[EXERCISE OBJECTIVE]:
Drop the pictures, then repeat every record exactly as it stands.
= = = =
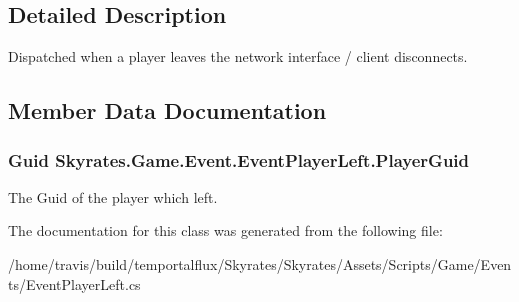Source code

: \subsection{Detailed Description}
Dispatched when a player leaves the network interface / client disconnects. 



\subsection{Member Data Documentation}
\hypertarget{class_skyrates_1_1_game_1_1_event_1_1_event_player_left_a9681f9e891aeacdce99eddf68d74abd0}{
\subsubsection[{Player\-Guid}]{\setlength{\rightskip}{0pt plus 5cm}Guid Skyrates.\-Game.\-Event.\-Event\-Player\-Left.\-Player\-Guid}}\label{class_skyrates_1_1_game_1_1_event_1_1_event_player_left_a9681f9e891aeacdce99eddf68d74abd0}


The Guid of the player which left. 



The documentation for this class was generated from the following file\-:\begin{DoxyCompactItemize}
\item 
/home/travis/build/temportalflux/\-Skyrates/\-Skyrates/\-Assets/\-Scripts/\-Game/\-Events/Event\-Player\-Left.\-cs\end{DoxyCompactItemize}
= = = =
[SOLUTION BELOW]:
Source code

: \subsection{Detailed Description}
Dispatched when a player leaves the network interface / client disconnects. 



\subsection{Member Data Documentation}
\hypertarget{class_skyrates_1_1_game_1_1_event_1_1_event_player_left_a9681f9e891aeacdce99eddf68d74abd0}{
\subsubsection[{Player\-Guid}]{\setlength{\rightskip}{0pt plus 5cm}Guid Skyrates.\-Game.\-Event.\-Event\-Player\-Left.\-Player\-Guid}}\label{class_skyrates_1_1_game_1_1_event_1_1_event_player_left_a9681f9e891aeacdce99eddf68d74abd0}


The Guid of the player which left. 



The documentation for this class was generated from the following file\-:\begin{DoxyCompactItemize}
\item 
/home/travis/build/temportalflux/\-Skyrates/\-Skyrates/\-Assets/\-Scripts/\-Game/\-Events/Event\-Player\-Left.\-cs\end{DoxyCompactItemize}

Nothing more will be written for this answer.